今回の選挙結果は、2年前の選挙とほとんど変わることがなく、デジャブ(既視)感を覚えるが、第2次安倍政権が支持されてきた理由はその安定感にあるだろう。

<最大の転換点は「時間軸」>
その根底には、第1次安倍政権と民主党政権の失敗に学んだ政権運営のノウハウの蓄積があった。また、政策の重心も憲法・安全保障よりもアベノミクス中心の経済に力点を置き、さらには女性、少子化、地方、雇用という、どちらかといえば、リベラル派的な争点を選挙の時には強調した。また、野党の準備不足をつき、議席最大化を図った占拠戦術の巧みさが今回の勝利の原因であるだろう。

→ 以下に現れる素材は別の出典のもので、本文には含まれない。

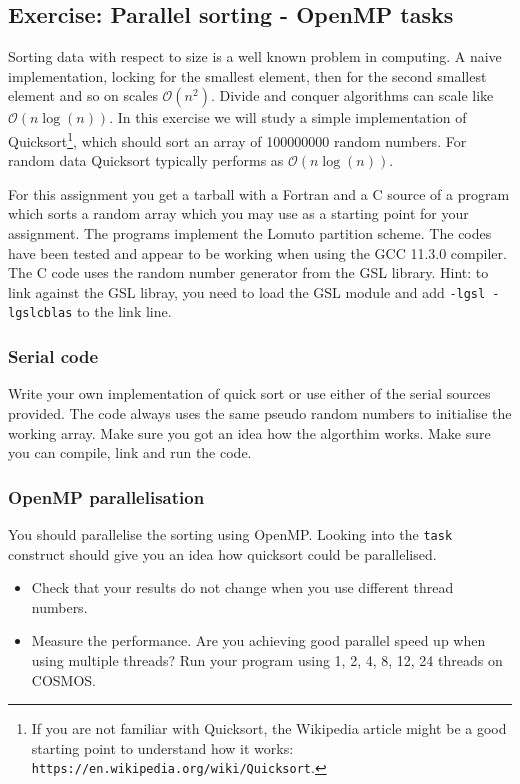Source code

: \subsection{Exercise: Parallel sorting - OpenMP tasks}

Sorting data with respect to size is a well known problem in computing.  A naive implementation, locking for the smallest element, then for the second smallest element and so on scales ${\mathcal O}(n^2)$.  Divide and conquer algorithms can scale like ${\mathcal O}(n \log(n))$.   In this exercise we will study a simple implementation of Quicksort\footnote{If you are not familiar with Quicksort, the Wikipedia article might be a good starting point to understand how it works:  \texttt{https://en.wikipedia.org/wiki/Quicksort}.

 }, which should sort an array of 100000000 random numbers.  For random data Quicksort typically performs as ${\mathcal O}(n \log(n))$.

For this assignment you get a tarball with a Fortran and a C source of a program which sorts a random array which you may use as a starting point for your assignment.   The programs implement the Lomuto partition scheme.  The codes have been tested and appear to be working when using the GCC 11.3.0 compiler.   The C code uses the random number generator from the GSL library.  Hint: to link against the GSL libray, you need to load the GSL module and add \verb+-lgsl -lgslcblas+ to the link line.

\subsubsection{Serial code}
Write your own implementation of quick sort or use either of the serial sources provided. The code always uses the same pseudo random numbers to initialise the working array.  Make sure you got an idea how the algorthim works.  Make sure you can compile, link and run the code.  

\subsubsection{OpenMP parallelisation}
You should parallelise the sorting using OpenMP. Looking into the \verb+task+ construct should give you an idea how quicksort could be parallelised.
\begin{itemize}
\item Check that your results do not change when you use different thread numbers.
\item Measure the performance.  Are you achieving good parallel speed up when using multiple threads?  Run your program using 1, 2, 4, 8, 12, 24 threads on COSMOS.  
\end{itemize}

しかし、最も大きな転換点は、時間軸ともいえる。すなわち、今回の選挙の勝利を来年の総裁選に結びつけ、安倍政権は4年後までを考えた6年の長期政権に置いたことではないだろうか。

そこまでいけば、2020年の東京オリンピックは目前である。となると、長期政権で目指すものは何かが重要なことである。すなわち、具体的には、来年の総裁選までの課題として、集団的自衛権の法制の問題は出ているが、それ以降何をやるのかは明確とはいえない。

それが憲法問題なのか、安全保障・外交なのか、議論の少なかった社会保障の制度改革なのかは、まだ分からないところが多い。

アベノミクスが2年という短期の目標だとすると、4年後までを見すえた時間軸の転換は、中長期の政策課題が意識されるべきであろう。また、金融緩和の出口戦略や財政再建も中長期の出口戦略や財政再建も中長期の課題とはいえ、今から打つ手を考える必要がある。「先送り」は今回限りにとどめておくべき手法だろう」。

コラムの結語である「アべノミクスが2年という短期の目標だとすると、4年後までを見据えた時間軸の転換は、中長期の政策課題が意識されるべきであろう」は、正論である。

2020年の東京オリンピックまでに、アベノミクスを完遂して、何を中長期の政策課題とするか、である。安倍首相は、憲法改正をするつもりであるが、現実問題として、衆参3分の2を自民単独でとることは不可能である。今回の衆院選で与党で3分の2の議席を取る圧勝となったが、自民単独では291議席にとどまっており、16年のダブル選でも、自民単独で衆参3分の2は不可となる。

問題は、安倍首相は、憲法改正ではない、別の中長期の政策課題を設定し直さねばならないことである。祖父岸元首相、大伯父佐藤元首相に習うべきである。祖父は日米安保改定、大伯父は日韓条約締結、沖縄返還であるから、安倍首相は日朝国交正常化による朝鮮半島南北統一となるが。